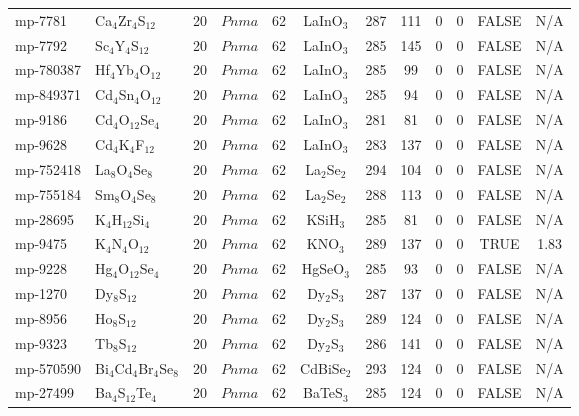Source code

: {\begin{longtable}{llcccccccccc}
    mp-7781 & Ca$_{4}$Zr$_{4}$S$_{12}$ & 20    & $Pnma$ & 62    & LaInO$_{3}$ & 287   & 111   & 0     & 0     & FALSE & N/A \\
    mp-7792 & Sc$_{4}$Y$_{4}$S$_{12}$ & 20    & $Pnma$ & 62    & LaInO$_{3}$ & 285   & 145   & 0     & 0     & FALSE & N/A \\
    mp-780387 & Hf$_{4}$Yb$_{4}$O$_{12}$ & 20    & $Pnma$ & 62    & LaInO$_{3}$ & 285   & 99    & 0     & 0     & FALSE & N/A \\
    mp-849371 & Cd$_{4}$Sn$_{4}$O$_{12}$ & 20    & $Pnma$ & 62    & LaInO$_{3}$ & 285   & 94    & 0     & 0     & FALSE & N/A \\
    mp-9186 & Cd$_{4}$O$_{12}$Se$_{4}$ & 20    & $Pnma$ & 62    & LaInO$_{3}$ & 281   & 81    & 0     & 0     & FALSE & N/A \\
    mp-9628 & Cd$_{4}$K$_{4}$F$_{12}$ & 20    & $Pnma$ & 62    & LaInO$_{3}$ & 283   & 137   & 0     & 0     & FALSE & N/A \\
    mp-752418 & La$_{8}$O$_{4}$Se$_{8}$ & 20    & $Pnma$ & 62    & La$_{2}$Se$_{2}$ & 294   & 104   & 0     & 0     & FALSE & N/A \\
    mp-755184 & Sm$_{8}$O$_{4}$Se$_{8}$ & 20    & $Pnma$ & 62    & La$_{2}$Se$_{2}$ & 288   & 113   & 0     & 0     & FALSE & N/A \\
    mp-28695 & K$_{4}$H$_{12}$Si$_{4}$ & 20    & $Pnma$ & 62    & KSiH$_{3}$ & 285   & 81    & 0     & 0     & FALSE & N/A \\
    mp-9475 & K$_{4}$N$_{4}$O$_{12}$ & 20    & $Pnma$ & 62    & KNO$_{3}$ & 289   & 137   & 0     & 0     & TRUE  & 1.83  \\
    mp-9228 & Hg$_{4}$O$_{12}$Se$_{4}$ & 20    & $Pnma$ & 62    & HgSeO$_{3}$ & 285   & 93    & 0     & 0     & FALSE & N/A \\
    mp-1270 & Dy$_{8}$S$_{12}$ & 20    & $Pnma$ & 62    & Dy$_{2}$S$_{3}$ & 287   & 137   & 0     & 0     & FALSE & N/A \\
    mp-8956 & Ho$_{8}$S$_{12}$ & 20    & $Pnma$ & 62    & Dy$_{2}$S$_{3}$ & 289   & 124   & 0     & 0     & FALSE & N/A \\
    mp-9323 & Tb$_{8}$S$_{12}$ & 20    & $Pnma$ & 62    & Dy$_{2}$S$_{3}$ & 286   & 141   & 0     & 0     & FALSE & N/A \\
    mp-570590 & Bi$_{4}$Cd$_{4}$Br$_{4}$Se$_{8}$ & 20    & $Pnma$ & 62    & CdBiSe$_{2}$ & 293   & 124   & 0     & 0     & FALSE & N/A \\
    mp-27499 & Ba$_{4}$S$_{12}$Te$_{4}$ & 20    & $Pnma$ & 62    & BaTeS$_{3}$ & 285   & 124   & 0     & 0     & FALSE & N/A \\

\end{longtable}}
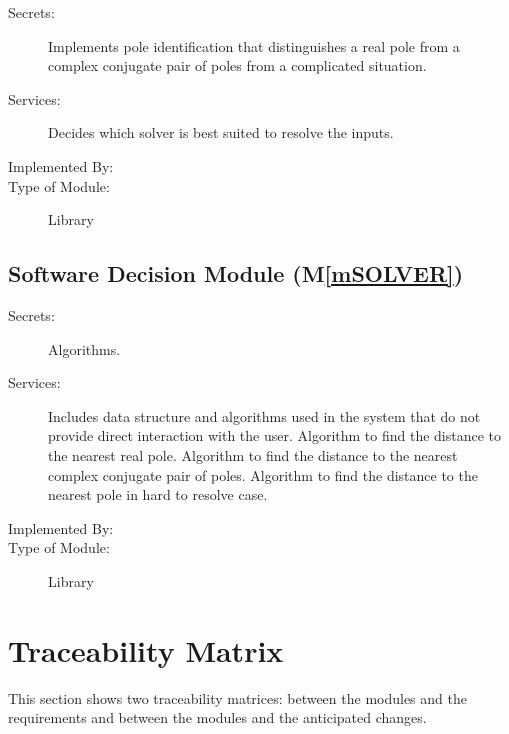 \documentclass[12pt, titlepage]{article}
\newcommand{\mref}[1]{M\ref{#1}}
\begin{document}
\begin{description}
\item[Secrets:] Implements pole identification that distinguishes a real pole from
  a complex conjugate pair of poles from a complicated situation.
\item[Services:] Decides which solver is best suited to resolve the inputs.
\item[Implemented By:] 
\item[Type of Module:] Library
\end{description}

\subsection{Software Decision Module (\mref{mSOLVER})}

\begin{description}
\item[Secrets:] Algorithms.
\item[Services:] Includes data structure and algorithms used in the system that
  do not provide direct interaction with the user.
  Algorithm to find the distance to the nearest real pole.
  Algorithm to find the distance to the nearest complex conjugate pair of poles.
  Algorithm to find the distance to the nearest pole in hard to resolve case.
\item[Implemented By:] 
\item[Type of Module:] Library
\end{description}

\section{Traceability Matrix} \label{SecTM}

This section shows two traceability matrices: between the modules and the
requirements and between the modules and the anticipated changes.
\end{document}
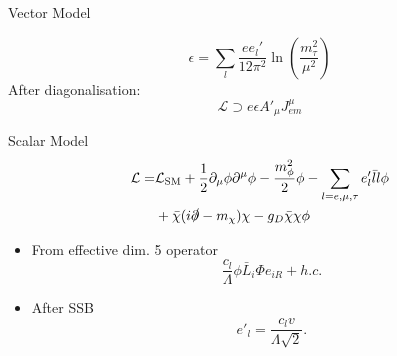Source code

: \documentclass[11pt]{beamer}
\numberwithin{equation}{section}
\begin{document}
\begin{frame}{Vector Model}
\begin{figure}[H]
\centering
{}
\end{figure}
\pause
\begin{equation*}
\epsilon =\sum_l \frac{ee_l'}{12\pi^2}\ln\left(\frac{m_\tau^2}{\mu^2}\right)
\label{eq:KinMix}
\end{equation*}
\pause
After diagonalisation:
\begin{equation*}
\mathcal{L}\supset e\epsilon A'_\mu J_{em}^\mu
\end{equation*}
\end{frame}

\begin{frame}{Scalar Model}
\begin{align*}
\mathcal{L}=& \mathcal{L}_\text{SM}+\frac{1}{2}\partial_\mu \phi \partial^\mu \phi-\frac{m_{\phi}^2}{2}\phi -\sum_{l=e,\mu,\tau} e'_l\bar{l} l \phi \\&+\bar{\chi}(i\slashed{\partial}-m_\chi)\chi -g_D\bar{\chi}\chi\phi
\end{align*}
\begin{itemize}
\pause
\item From effective dim. 5 operator 
\begin{equation*}
\frac{c_l}{\Lambda}\phi \bar{L}_i\Phi e_{iR}+h.c.
\end{equation*} 
\pause
\item After SSB
\begin{equation*}
e'_l=\frac{c_l v}{\Lambda\sqrt{2}}.
\end{equation*}
\end{itemize}
\end{frame}
\end{document}
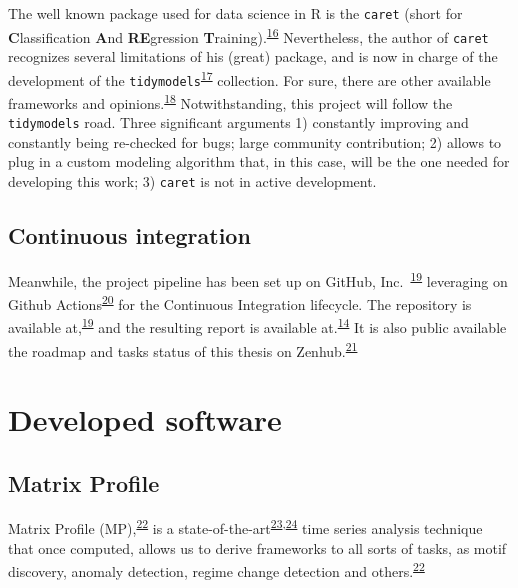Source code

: \documentclass[12pt,twoside]{fmupthesis}
\begin{document}
The well known package used for data science in R is the \texttt{caret} (short for \textbf{C}lassification
\textbf{A}nd \textbf{RE}gression \textbf{T}raining).\textsuperscript{\protect\hyperlink{ref-JSSv028i05}{16}} Nevertheless, the author of \texttt{caret} recognizes
several limitations of his (great) package, and is now in charge of the development of the
\texttt{tidymodels}\textsuperscript{\protect\hyperlink{ref-tidymodels2020}{17}} collection. For sure, there are other available frameworks and
opinions.\textsuperscript{\protect\hyperlink{ref-Thompson2020}{18}} Notwithstanding, this project will follow the \texttt{tidymodels} road. Three
significant arguments 1) constantly improving and constantly being re-checked for bugs; large
community contribution; 2) allows to plug in a custom modeling algorithm that, in this case, will be
the one needed for developing this work; 3) \texttt{caret} is not in active development.

\hypertarget{continuous-integration}{%
\subsection{Continuous integration}\label{continuous-integration}}

Meanwhile, the project pipeline has been set up on GitHub, Inc.~\textsuperscript{\protect\hyperlink{ref-bischoffrepo2021}{19}} leveraging on
Github Actions\textsuperscript{\protect\hyperlink{ref-gitactions2021}{20}} for the Continuous Integration lifecycle. The repository is
available at,\textsuperscript{\protect\hyperlink{ref-bischoffrepo2021}{19}} and the resulting report is available at.\textsuperscript{\protect\hyperlink{ref-franz_website}{14}}
It is also public available the roadmap and tasks status of this thesis on Zenhub.\textsuperscript{\protect\hyperlink{ref-zenhub2021}{21}}

\hypertarget{developed-software}{%
\section{Developed software}\label{developed-software}}

\hypertarget{matrixprofile}{%
\subsection{Matrix Profile}\label{matrixprofile}}

Matrix Profile (MP),\textsuperscript{\protect\hyperlink{ref-Yeh2017a}{22}} is a state-of-the-art\textsuperscript{\protect\hyperlink{ref-DePaepe2020}{23},\protect\hyperlink{ref-Feremans2020}{24}} time series
analysis technique that once computed, allows us to derive frameworks to all sorts of tasks, as
motif discovery, anomaly detection, regime change detection and others.\textsuperscript{\protect\hyperlink{ref-Yeh2017a}{22}}
\end{document}
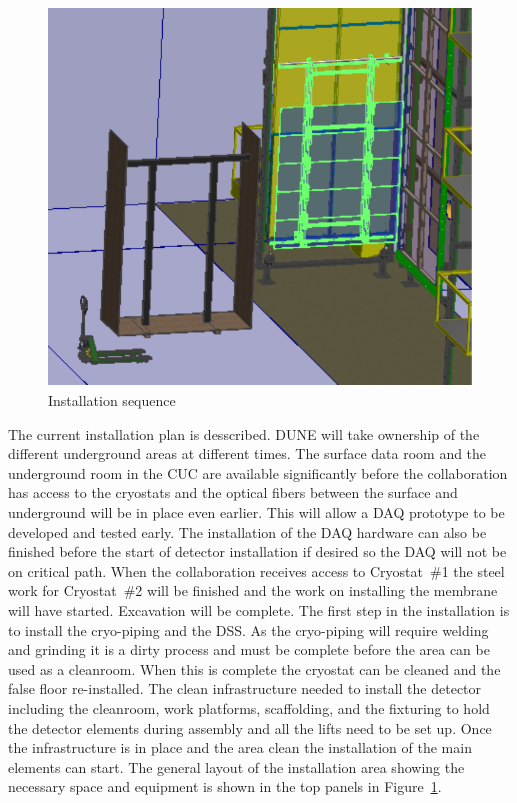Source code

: \begin{figure}[htbp]
\begin{center}
\begin{minipage}[c]{0.32\textwidth}
\end{minipage}
\begin{minipage}[c]{0.32\textwidth}
\includegraphics[width=\textwidth]{far-detector-single-phase/figures/CPA-3.pdf}
\end{minipage}

\caption{Installation sequence}
\label{Install-Seq}
\end{center}
\end{figure}



The current installation plan is desscribed. DUNE will take
ownership of the different underground areas at different times. The
surface data room and the underground room in the CUC are available
significantly before the collaboration has access to the cryostats and
the optical fibers between the surface and underground will be in
place even earlier. This will allow a DAQ prototype to be developed
and tested early. The installation of the DAQ hardware can also be
finished before the start of detector installation if desired so the
DAQ will not be on critical path.  When the collaboration receives
access to Cryostat~\#1 the steel work for Cryostat~\#2 will be
finished and the work on installing the membrane will have
started. Excavation will be complete.  The first step in the
installation is to install the cryo-piping and the DSS. As the
cryo-piping will require welding and grinding it is a dirty process
and must be complete before the area can be used as a cleanroom. When
this is complete the cryostat can be cleaned and the false floor
re-installed. The clean infrastructure needed to install the detector
including the cleanroom, work platforms, scaffolding, and the
fixturing to hold the detector elements during assembly and all the
lifts need to be set up. Once the infrastructure is in place and the area
clean the installation of the main elements can start. The general
layout of the installation area showing the necessary space and
equipment is shown in the top panels in Figure~\ref{Install-Seq}.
━━━━━━━━
- **Exercise prompt**: Repeat exactly, and only, the lines from the one containing "re-installed. The clean" through the last line above.

- **Written response**:
re-installed. The clean infrastructure needed to install the detector
including the cleanroom, work platforms, scaffolding, and the
fixturing to hold the detector elements during assembly and all the
lifts need to be set up. Once the infrastructure is in place and the area
clean the installation of the main elements can start. The general
layout of the installation area showing the necessary space and
equipment is shown in the top panels in Figure~\ref{Install-Seq}.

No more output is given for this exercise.